Peg Hacskaylo, the founder and CEO of DASH, says that communal “shelters developed rules that aren’t what we would consider now to be best practice, but evolved in the interest of trying to maintain a sense of community and mitigate conflict and support safety for everyone living in these programs.”
Having so many traumatized people sharing space could be a “recipe for conflict,” she says.
Curfews, mandatory counseling, barring women from seeing their abusers, no visitors, not providing housing for boys over the age of 12, and requiring women to take turns cooking dinner were just some of the rules developed with the intent of keeping women safe, decreasing tension between residents, and handling limited resources. But they had unintended consequences.
Women could be kicked out for missing non-negotiable curfews or mandatory counseling. Sometimes, women with shared custody or family members had no choice but to see their abusers, which could also lead to expulsion from the shelter. Barring visitors could further alienate women from their support networks at a critical time. Not allowing teen boys meant some women had to choose between safe housing and staying with their kids.
Even the dinner rule was not without issue. “Not everyone wants to cook, not everyone likes to cook, not everyone wants to eat the food that someone else cooked or even can, because of religious or dietary restrictions,” Hacskaylo says.
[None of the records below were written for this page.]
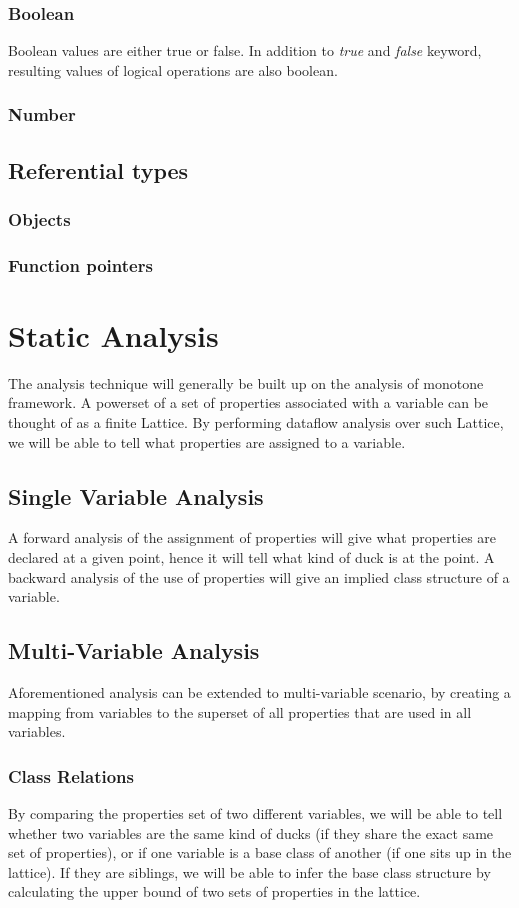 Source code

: \documentclass[a4paper,12pt]{article}
\begin{document}
\subsubsection{Boolean}
Boolean values are either true or false. In addition to \textit{true} and \textit{false} keyword, resulting values of logical operations are also boolean.
\subsubsection{Number}
\subsection{Referential types}
\subsubsection{Objects}
\subsubsection{Function pointers}
\section{Static Analysis}
The analysis technique will generally be built up on the analysis of monotone framework. A powerset of a set of properties associated with a variable can be thought of as a finite Lattice. By performing dataflow analysis over such Lattice, we will be able to tell what properties are assigned to a variable.\\
\subsection{Single Variable Analysis}
A forward analysis of the assignment of properties will give what properties are declared at a given point, hence it will tell what kind of duck is at the point. A backward analysis of the use of properties will give an implied class structure of a variable.\\
\subsection{Multi-Variable Analysis}
Aforementioned analysis can be extended to multi-variable scenario, by creating a mapping from variables to the superset of all properties that are used in all variables.
\subsubsection{Class Relations}
By comparing the properties set of two different variables, we will be able to tell whether two variables are the same kind of ducks (if they share the exact same set of properties), or if one variable is a base class of another (if one sits up in the lattice). If they are siblings, we will be able to infer the base class structure by calculating the upper bound of two sets of properties in the lattice.
\end{document}
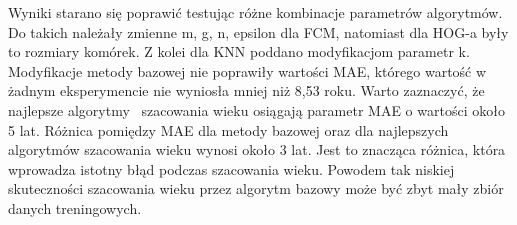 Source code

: \documentclass[a4paper,twoside,12pt]{book}
\newcounter{stronyPozaNumeracja}
\begin{document}
    Wyniki starano się poprawić testując różne kombinacje parametrów algorytmów.
    Do takich należały zmienne m, g, n, epsilon dla FCM, natomiast dla HOG-a były to rozmiary komórek.
    Z kolei dla KNN poddano modyfikacjom parametr k. Modyfikacje metody bazowej nie poprawiły wartości MAE,
    którego wartość w żadnym eksperymencie nie wyniosła mniej niż 8,53 roku. Warto zaznaczyć, że najlepsze
    algorytmy~\cite{khryashchevGanin}
    szacowania wieku osiągają parametr MAE o wartości około 5 lat.
    Różnica pomiędzy MAE dla metody bazowej oraz dla
    najlepszych algorytmów szacowania wieku wynosi około 3 lat. Jest to znacząca różnica, która wprowadza
    istotny błąd podczas szacowania wieku. Powodem tak niskiej skuteczności szacowania wieku przez algorytm
    bazowy może być zbyt mały zbiór danych treningowych.


    \backmatter
    \setcounter{page}{\value{stronyPozaNumeracja}}

    \pagestyle{tylkoNumeryStron}

    
    

\end{document}
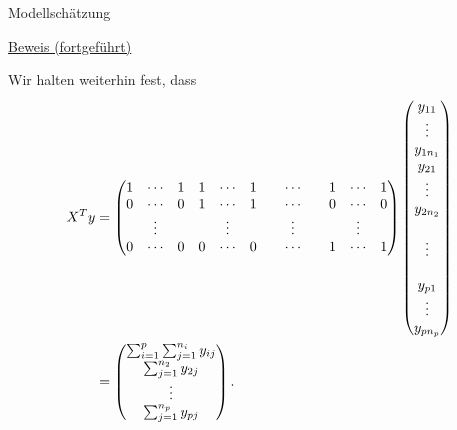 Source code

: \documentclass[
  8pt,
  ignorenonframetext,
]{beamer}
\begin{document}
\begin{frame}{Modellschätzung}
\protect\hypertarget{modellschuxe4tzung-3}{}
\footnotesize

\underline{Beweis (fortgeführt)}

Wir halten weiterhin fest, dass \tiny \begin{align}
\begin{split}
\renewcommand{\arraystretch}{1}
X^Ty
& =
\setcounter{MaxMatrixCols}{20}
\begin{pmatrix}
1 & \cdots & 1 & 1 & \cdots & 1 & & \cdots & & 1 & \cdots & 1   \\
0 & \cdots & 0 & 1 & \cdots & 1 & & \cdots & & 0 & \cdots & 0   \\
  & \vdots &   &   & \vdots &   & & \vdots & &   & \vdots &     \\
0 & \cdots & 0 & 0 & \cdots & 0 & & \cdots & & 1 & \cdots & 1   \\
\end{pmatrix}
\begin{pmatrix*}[c]
y_{11}  \\  \vdots  \\ y_{1n_1}
\\
y_{21}  \\  \vdots  \\ y_{2n_2}
\\      \\  \vdots  \\
\\
y_{p1}  \\  \vdots  \\ y_{pn_p}
\end{pmatrix*}
\\
& =
\begin{pmatrix}
\sum_{i=1}^p \sum_{j=1}^{n_i} y_{ij}    \\
\sum_{j=1}^{n_2} y_{2j}                 \\
\vdots                                  \\
\sum_{j=1}^{n_p} y_{pj}                 \\
\end{pmatrix}.
\end{split}
\end{align}
\end{frame}
\end{document}
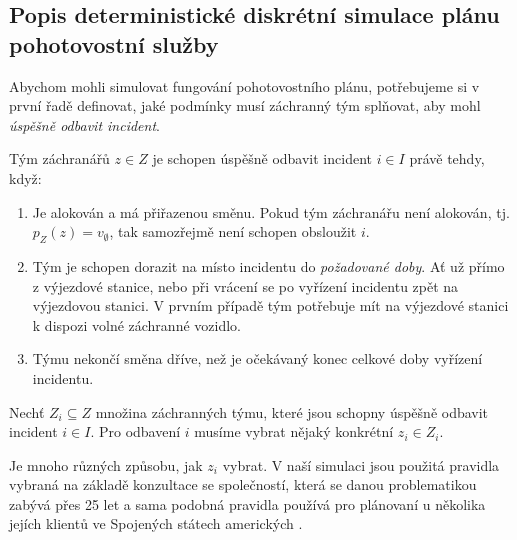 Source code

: \subsection{Popis deterministické diskrétní simulace plánu pohotovostní služby}\label{kap:definiceSimulace}

Abychom mohli simulovat fungování pohotovostního plánu,
potřebujeme si v první řadě definovat, jaké podmínky musí záchranný tým splňovat, aby mohl \textit{úspěšně odbavit incident}.

\begin{definice}\label{df:simulacePravidla1}
  Tým záchranářů $z \in Z$ je schopen úspěšně odbavit incident $i \in I$ právě tehdy, když:
  \begin{enumerate}
    \item
      Je alokován a má přiřazenou směnu. Pokud tým záchranářu není alokován, tj. $p_Z(z) = v_{\emptyset}$, tak samozřejmě není schopen obsloužit $i$.

    \item
      Tým je schopen dorazit na místo incidentu do \emph{požadované doby}.
      Ať už přímo z výjezdové stanice, nebo při vrácení se po vyřízení incidentu zpět na výjezdovou stanici. 
      V prvním případě tým potřebuje mít na výjezdové stanici k dispozi volné záchranné vozidlo.

    \item
      Týmu nekončí směna dříve, než je očekávaný konec celkové doby vyřízení incidentu.
  \end{enumerate}
\end{definice}

Nechť $Z_i \subseteq Z$ množina záchranných týmu, které jsou schopny úspěšně odbavit incident $i \in I$.
Pro odbavení $i$ musíme vybrat nějaký konkrétní $z_i \in Z_i$.

Je mnoho různých způsobu, jak $z_i$ vybrat.
V naší simulaci jsou použitá pravidla vybraná na základě konzultace se společností, která se danou problematikou zabývá přes 25 let
a sama podobná pravidla používá pro plánovaní u několika jejích klientů ve Spojených státech amerických \cite{logisSolutions}.

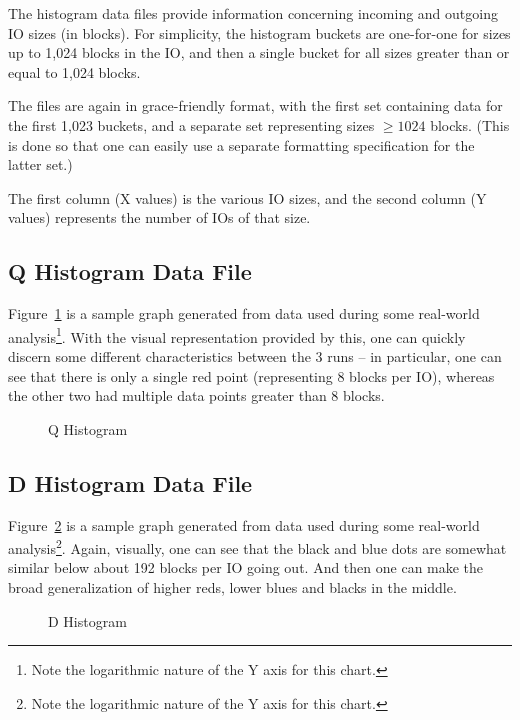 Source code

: \documentclass{article}
\begin{document}
  The histogram data files provide information concerning incoming and
  outgoing IO sizes (in blocks). For simplicity, the histogram buckets
  are one-for-one for sizes up to 1,024 blocks in the IO, and then a
  single bucket for all sizes greater than or equal to 1,024 blocks.

  The files are again in grace-friendly format, with the first set
  containing data for the first 1,023 buckets, and a separate set
  representing sizes $\ge 1024$ blocks. (This is done so that one can
  easily use a separate formatting specification for the latter set.)

  The first column (X values) is the various IO sizes, and the second
  column (Y values) represents the number of IOs of that size.

\subsection{\label{sec:qhist}Q Histogram Data File}

  Figure~\ref{fig:qhist} is a sample graph generated from data used during
  some real-world analysis\footnote{Note the logarithmic nature of the
  Y axis for this chart.}. With the visual representation provided by
  this, one can quickly discern some different characteristics between
  the 3 runs -- in particular, one can see that there is only a single
  red point (representing 8 blocks per IO), whereas the other two had
  multiple data points greater than 8 blocks.

  \begin{figure}[hb]
  \leavevmode\centering
  \caption{\label{fig:qhist}Q Histogram}
  \end{figure}

\subsection{\label{sec:dhist}D Histogram Data File}

  Figure~\ref{fig:dhist} is a sample graph generated from data used during
  some real-world analysis\footnote{Note the logarithmic nature of the
  Y axis for this chart.}. Again, visually, one can see that the black
  and blue dots are somewhat similar below about 192 blocks per IO going
  out. And then one can make the broad generalization of higher reds,
  lower blues and blacks in the middle.

  \begin{figure}[hb]
  \leavevmode\centering
  \caption{\label{fig:dhist}D Histogram}
  \end{figure}
\end{document}
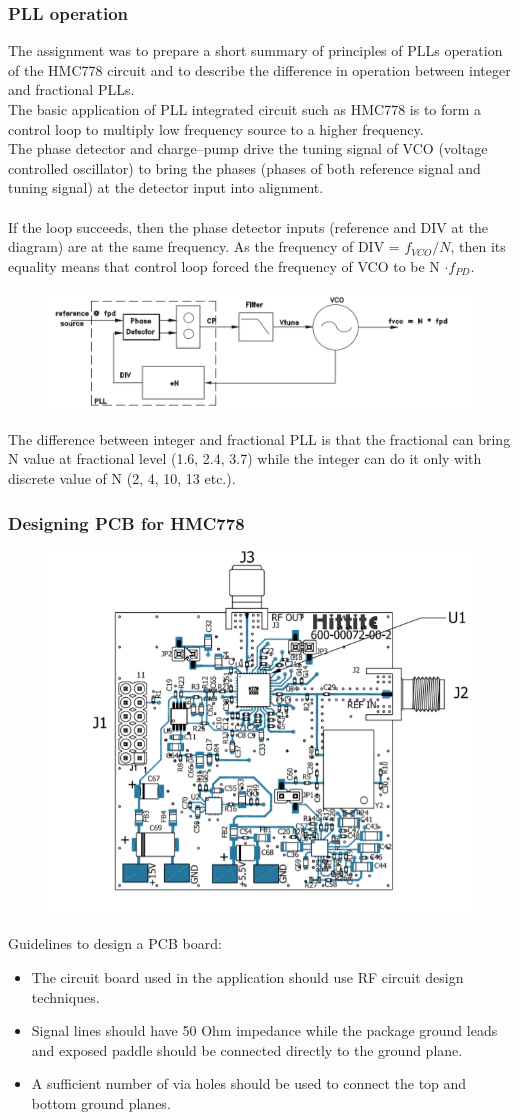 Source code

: \documentclass[a4paper, 11pt]{report}
\begin{document}
\subsubsection{PLL operation}
The assignment was to prepare a short summary of principles of PLLs operation of the HMC778 circuit and to describe the difference in operation between integer and fractional PLLs.
\\
The basic application of PLL integrated circuit such as HMC778 is to form a control loop to multiply low frequency source to a higher frequency.\\
The phase detector and charge--pump drive the tuning signal of VCO (voltage controlled oscillator) to bring the phases (phases of both reference signal and tuning signal) at the detector input into alignment.\\
\\If the loop succeeds, then the phase detector inputs (reference and DIV at the diagram) are at the same frequency. 
As the frequency of DIV = $f_{VCO} / N$, then its equality means that control loop forced the frequency of VCO to be N $\cdot f_{PD}$.
\begin{figure}[!h]
	\centering
	\includegraphics[width=0.7\linewidth]{pll3}
	\label{fig:pll3}
\end{figure}
The difference between integer and fractional PLL is that the fractional can bring N value at fractional level (1.6, 2.4, 3.7) while the integer can do it only with discrete value of N (2, 4, 10, 13 etc.).
\newpage
\subsubsection{Designing PCB for HMC778}
\begin{figure}[!h]
	\centering
	\includegraphics[width=0.3\linewidth]{pll2}
	\label{fig:pll2}
\end{figure}
Guidelines to design a PCB board:
\begin{itemize}
	\item The circuit board used in the application should use RF circuit design techniques. 
	\item Signal lines should have
	50 Ohm impedance while the package ground leads and exposed paddle should be connected directly
	to the ground plane. 
	\item A sufficient number of via holes should be used to connect the
	top and bottom ground planes.
\end{itemize}
\end{document}
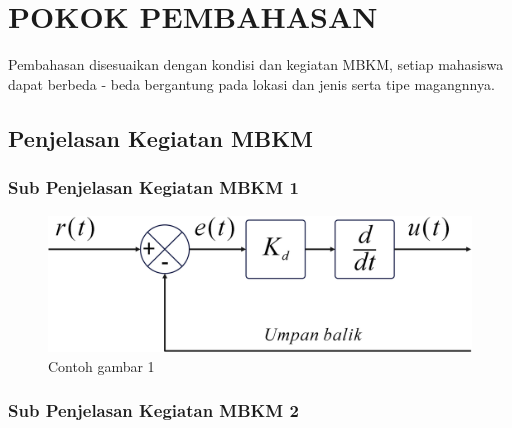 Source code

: \chapter[POKOK PEMBAHASAN]{\\ POKOK PEMBAHASAN}
Pembahasan disesuaikan dengan kondisi dan kegiatan MBKM, setiap mahasiswa dapat berbeda - beda bergantung pada lokasi dan jenis serta tipe magangnnya.

\lipsum[1]


\section{Penjelasan Kegiatan MBKM}
\lipsum[1]

\subsection{Sub Penjelasan Kegiatan MBKM 1}
\lipsum[1]

\begin{figure}[H]
    \centering
    \includegraphics[width=0.8\linewidth]{gambar/diagram.png}
    \caption{Contoh gambar 1}
    \label{gambar1}
\end{figure}

\lipsum[1]

\subsection{Sub Penjelasan Kegiatan MBKM 2}
\lipsum[1]

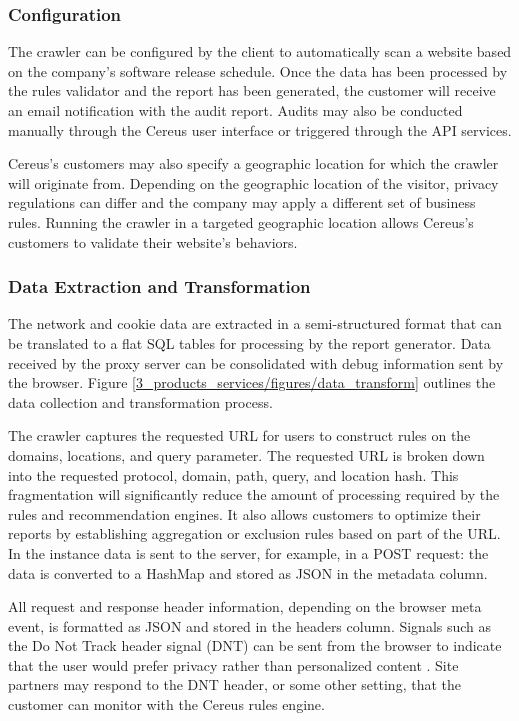 \subsubsection*{Configuration}

The crawler can be configured by the client to automatically scan a website based on the company's software release schedule. Once the data has been processed by the rules validator and the report has been generated, the customer will receive an email notification with the audit report. Audits may also be conducted manually through the Cereus user interface or triggered through the API services.

Cereus's customers may also specify a geographic location for which the crawler will originate from. Depending on the geographic location of the visitor, privacy regulations can differ and the company may apply a different set of business rules. Running the crawler in a targeted geographic location allows Cereus's customers to validate their website's behaviors.

\subsubsection*{Data Extraction and Transformation}

The network and cookie data are extracted in a semi-structured format that can be translated to a flat SQL tables for processing by the report generator. Data received by the proxy server can be consolidated with debug information sent by the browser. Figure \ref{3_products_services/figures/data_transform} outlines the data collection and transformation process.

The crawler captures the requested URL for users to construct rules on the domains, locations, and query parameter. The requested URL is broken down into the requested protocol, domain, path, query, and location hash. This fragmentation will significantly reduce the amount of processing required by the rules and recommendation engines. It also allows customers to optimize their reports by establishing aggregation or exclusion rules based on part of the URL. In the instance data is sent to the server, for example, in a POST request: the data is converted to a HashMap and stored as JSON in the metadata column.

All request and response header information, depending on the browser meta event, is formatted as JSON and stored in the headers column. Signals such as the Do Not Track header signal (DNT) can be sent from the browser to indicate that the user would prefer privacy rather than personalized content \cite{mdn.2020}. Site partners may respond to the DNT header, or some other setting, that the customer can monitor with the Cereus rules engine.

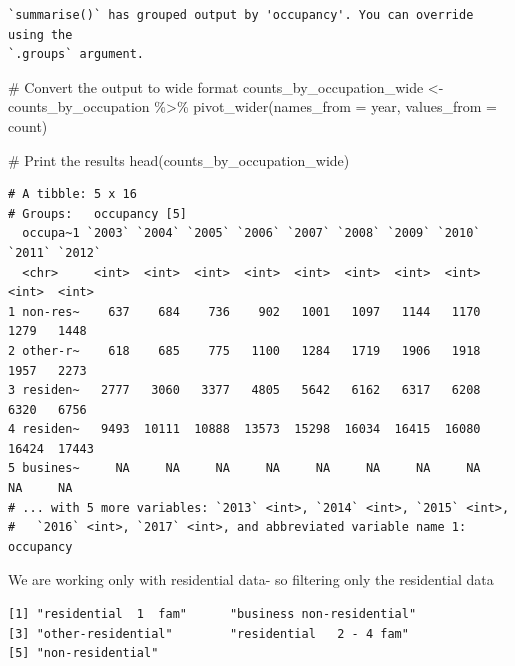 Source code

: \documentclass[
  letterpaper,
  DIV=11,
  numbers=noendperiod]{scrartcl}
\newenvironment{Shaded}{\begin{snugshade}}{\end{snugshade}}
\newcommand{\AttributeTok}[1]{\textcolor[rgb]{0.40,0.45,0.13}{#1}}
\newcommand{\CommentTok}[1]{\textcolor[rgb]{0.37,0.37,0.37}{#1}}
\newcommand{\DocumentationTok}[1]{\textcolor[rgb]{0.37,0.37,0.37}{\textit{#1}}}
\newcommand{\FunctionTok}[1]{\textcolor[rgb]{0.28,0.35,0.67}{#1}}
\newcommand{\NormalTok}[1]{\textcolor[rgb]{0.00,0.23,0.31}{#1}}
\newcommand{\OtherTok}[1]{\textcolor[rgb]{0.00,0.23,0.31}{#1}}
\newcommand{\SpecialCharTok}[1]{\textcolor[rgb]{0.37,0.37,0.37}{#1}}
\begin{document}
\begin{verbatim}
`summarise()` has grouped output by 'occupancy'. You can override using the
`.groups` argument.
\end{verbatim}

\begin{Shaded}
\begin{Highlighting}[]
\CommentTok{\# Convert the output to wide format}
\NormalTok{counts\_by\_occupation\_wide }\OtherTok{\textless{}{-}}\NormalTok{ counts\_by\_occupation }\SpecialCharTok{\%\textgreater{}\%}
  \FunctionTok{pivot\_wider}\NormalTok{(}\AttributeTok{names\_from =}\NormalTok{ year, }\AttributeTok{values\_from =}\NormalTok{ count)}
 

\CommentTok{\# Print the results}
\FunctionTok{head}\NormalTok{(counts\_by\_occupation\_wide)}
\end{Highlighting}
\end{Shaded}

\begin{verbatim}
# A tibble: 5 x 16
# Groups:   occupancy [5]
  occupa~1 `2003` `2004` `2005` `2006` `2007` `2008` `2009` `2010` `2011` `2012`
  <chr>     <int>  <int>  <int>  <int>  <int>  <int>  <int>  <int>  <int>  <int>
1 non-res~    637    684    736    902   1001   1097   1144   1170   1279   1448
2 other-r~    618    685    775   1100   1284   1719   1906   1918   1957   2273
3 residen~   2777   3060   3377   4805   5642   6162   6317   6208   6320   6756
4 residen~   9493  10111  10888  13573  15298  16034  16415  16080  16424  17443
5 busines~     NA     NA     NA     NA     NA     NA     NA     NA     NA     NA
# ... with 5 more variables: `2013` <int>, `2014` <int>, `2015` <int>,
#   `2016` <int>, `2017` <int>, and abbreviated variable name 1: occupancy
\end{verbatim}

We are working only with residential data- so filtering only the
residential data

\begin{Shaded}
\end{Shaded}

\begin{verbatim}
[1] "residential  1  fam"      "business non-residential"
[3] "other-residential"        "residential   2 - 4 fam" 
[5] "non-residential"         
\end{verbatim}
\end{document}
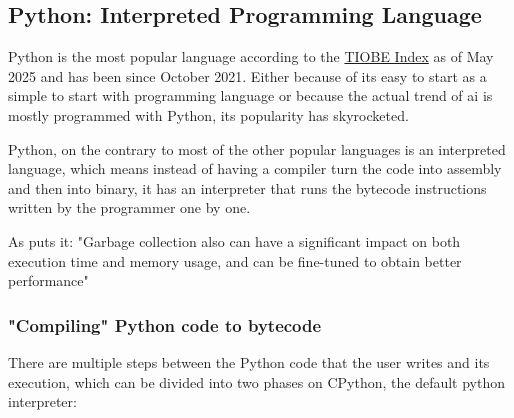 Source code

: \subsection{Python: Interpreted Programming Language}
Python is the most popular language according to the \href{https://www.tiobe.com/tiobe-index/}{TIOBE Index} as of May 2025 and has been since October 2021. Either because of its easy to start as a simple to start with programming language or because the actual trend of \gls{ai} is mostly programmed with Python, its popularity has skyrocketed.

Python, on the contrary to most of the other popular languages is an interpreted language, which means instead of having a compiler turn the code into assembly and then into binary, it has an interpreter that runs the \gls{bytecode} instructions written by the programmer one by one.

As \cite{10.1145/1103845.1094836} puts it: "Garbage collection also can have a significant impact on both execution time and memory usage, and can be fine-tuned to obtain better performance"

\subsubsection{"Compiling" Python code to \gls{bytecode}}
There are multiple steps between the Python code that the user writes and its execution, which can be divided into two phases \cite{cpython-docs} on \gls{CPython}, the default python interpreter:





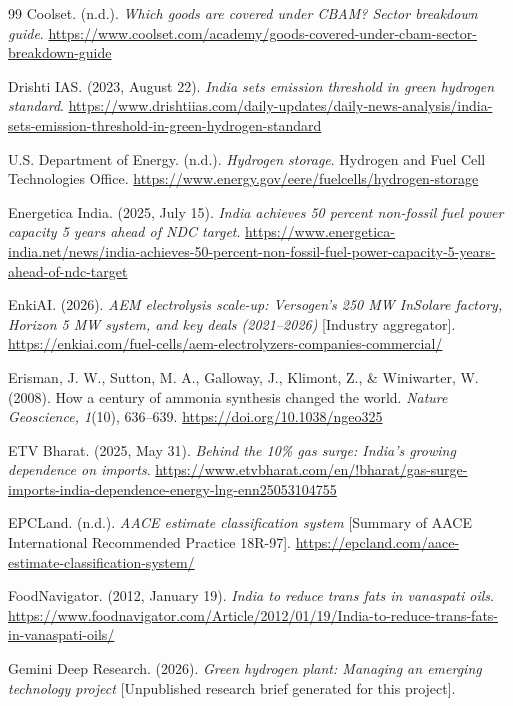 {\begin{thebibliography}{99}
 Coolset. (n.d.). \emph{Which goods are covered under CBAM? Sector breakdown guide}. \url{https://www.coolset.com/academy/goods-covered-under-cbam-sector-breakdown-guide}

 Drishti IAS. (2023, August 22). \emph{India sets emission threshold in green hydrogen standard}. \url{https://www.drishtiias.com/daily-updates/daily-news-analysis/india-sets-emission-threshold-in-green-hydrogen-standard}

 U.S. Department of Energy. (n.d.). \emph{Hydrogen storage}. Hydrogen and Fuel Cell Technologies Office. \url{https://www.energy.gov/eere/fuelcells/hydrogen-storage}

 Energetica India. (2025, July 15). \emph{India achieves 50 percent non-fossil fuel power capacity 5 years ahead of NDC target}. \url{https://www.energetica-india.net/news/india-achieves-50-percent-non-fossil-fuel-power-capacity-5-years-ahead-of-ndc-target}

 EnkiAI. (2026). \emph{AEM electrolysis scale-up: Versogen's 250 MW InSolare factory, Horizon 5 MW system, and key deals (2021–2026)} [Industry aggregator]. \url{https://enkiai.com/fuel-cells/aem-electrolyzers-companies-commercial/}

 Erisman, J. W., Sutton, M. A., Galloway, J., Klimont, Z., \& Winiwarter, W. (2008). How a century of ammonia synthesis changed the world. \emph{Nature Geoscience, 1}(10), 636–639. \url{https://doi.org/10.1038/ngeo325}

 ETV Bharat. (2025, May 31). \emph{Behind the 10\% gas surge: India's growing dependence on imports}. \url{https://www.etvbharat.com/en/!bharat/gas-surge-imports-india-dependence-energy-lng-enn25053104755}

 EPCLand. (n.d.). \emph{AACE estimate classification system} [Summary of AACE International Recommended Practice 18R-97]. \url{https://epcland.com/aace-estimate-classification-system/}

 FoodNavigator. (2012, January 19). \emph{India to reduce trans fats in vanaspati oils}. \url{https://www.foodnavigator.com/Article/2012/01/19/India-to-reduce-trans-fats-in-vanaspati-oils/}

 Gemini Deep Research. (2026). \emph{Green hydrogen plant: Managing an emerging technology project} [Unpublished research brief generated for this project].


\end{thebibliography}}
“When DASH started, we saw that these restrictive rules can work against what it is they’re trying to do—give them back a sense of control over their lives that they didn’t have when they lived in these abusive situations,” says Hacskaylo.
More than a quarter of homeless families and a fifth of homeless individuals in D.C. have experienced domestic violence and 8 percent, or almost 600 people, said that violence directly caused their homelessness, according to a 2017 point-in-time count conducted by the Community Partnership for the Prevention of Homelessness. The Women’s Task Force of the D.C. Interagency Council on Homelessness puts that number even higher: They report 33 percent of women in D.C. say violence is the cause of their homelessness.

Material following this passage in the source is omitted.